The iterative re-clustering procedure started with the major isoforms. After initial clustering, genes with module membership less than 0.8 using WGCNA or genes with uncertainty greater than 0.01 using MCLUST were removed from the total gene list. These thresholds were determined to reduce the number of genes that could be classified in more than one cluster. After removal of uncertain genes, clustering was performed again with the shortened gene list and the process repeated. Module preservation was determined after each round of clustering by comparing the clusters of the current round to the previous round. The average pairwise best-matching percentages of the current modules to the previous were obtained at each round of re-clustering, as shown in Additional file 5: Figure S3. Our test showed a clear improvement in cluster stability using iterative re-clustering for both WGCNA and MCLUST (Additional file 6: Figure S4). More robust clusters were produced by the iterative re-clustering procedure as shown by an increase in average pairwise identity and a decrease in variability among clusters at each round (Additional file 5: Figure S3). The re-clustering procedure ended when all genes passed the cut-off thresholds and module preservation reached the highest point, where increasing the number of iterations could not improve the stability of the clusters. Using this method we identified 16 modules in the PAG with WGCNA and 7 modules with MCLUST (Fig. 2a & c). In the cortex, equivalent analysis identified 9 modules with WGCNA and 8 modules with MCLUST (Fig. 2b & d).

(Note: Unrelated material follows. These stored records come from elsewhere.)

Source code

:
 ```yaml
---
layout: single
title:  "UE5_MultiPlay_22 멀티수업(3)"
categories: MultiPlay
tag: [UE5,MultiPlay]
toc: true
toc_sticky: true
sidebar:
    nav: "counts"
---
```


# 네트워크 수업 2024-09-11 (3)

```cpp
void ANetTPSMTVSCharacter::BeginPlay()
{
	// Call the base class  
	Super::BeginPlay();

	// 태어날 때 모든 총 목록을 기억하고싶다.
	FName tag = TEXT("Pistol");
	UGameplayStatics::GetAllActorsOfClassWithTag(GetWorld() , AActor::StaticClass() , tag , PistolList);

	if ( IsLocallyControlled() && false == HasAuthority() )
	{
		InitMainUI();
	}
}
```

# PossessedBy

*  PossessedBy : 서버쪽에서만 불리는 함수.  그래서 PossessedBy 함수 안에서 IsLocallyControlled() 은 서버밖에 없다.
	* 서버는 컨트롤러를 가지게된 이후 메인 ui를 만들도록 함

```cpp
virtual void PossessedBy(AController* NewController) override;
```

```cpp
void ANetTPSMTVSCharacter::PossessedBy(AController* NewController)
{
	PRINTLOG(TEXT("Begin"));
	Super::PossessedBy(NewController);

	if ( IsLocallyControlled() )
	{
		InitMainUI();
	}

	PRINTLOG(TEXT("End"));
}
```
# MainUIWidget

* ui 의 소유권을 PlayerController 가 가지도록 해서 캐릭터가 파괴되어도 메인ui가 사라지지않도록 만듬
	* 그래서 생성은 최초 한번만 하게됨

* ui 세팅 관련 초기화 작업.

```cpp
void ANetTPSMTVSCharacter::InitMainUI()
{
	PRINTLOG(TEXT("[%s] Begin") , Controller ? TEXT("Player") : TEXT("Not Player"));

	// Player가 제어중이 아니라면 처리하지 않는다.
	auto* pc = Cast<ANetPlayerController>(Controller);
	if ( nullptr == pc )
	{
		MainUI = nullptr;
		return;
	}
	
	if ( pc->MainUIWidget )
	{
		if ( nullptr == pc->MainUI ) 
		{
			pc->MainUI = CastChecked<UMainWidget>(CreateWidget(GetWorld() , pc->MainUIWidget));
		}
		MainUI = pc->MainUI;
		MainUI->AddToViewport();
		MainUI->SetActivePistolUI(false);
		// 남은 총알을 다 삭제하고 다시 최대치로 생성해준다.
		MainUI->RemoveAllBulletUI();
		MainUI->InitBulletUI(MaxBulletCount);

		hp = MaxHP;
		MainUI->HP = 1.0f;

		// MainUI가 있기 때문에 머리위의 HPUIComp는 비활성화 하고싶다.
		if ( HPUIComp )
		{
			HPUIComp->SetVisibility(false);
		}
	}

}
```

Robust and biologically relevant co-expression networks should be identified by both clustering methods. Hence, to determine network reproducibility, we performed a pairwise analysis and determined the overlap between the modules produced by the two contrasting methods. For each WGCNA module we identified the most closely matched MCLUST module, and vice versa. Modules that displayed a highly significant degree of overlap (p < 0.001) were considered to be ‘consensus’ modules. From this we identified 16 consensus modules in the PAG (Fig. 3a) and 10 consensus modules in the cortex (Fig. 3b). These modules consisted of the common overlapping genes identified by both WGCNA and MCLUST. For clarity we renamed these consensus modules with colour names, as shown in Fig. 3 and unless otherwise stated, all future discussion of ‘modules’ refers to these consensus modules. Details of all modules identified in the PAG and cortex can be found in Additional file 7: Table S3 and Additional file 8: Table S4.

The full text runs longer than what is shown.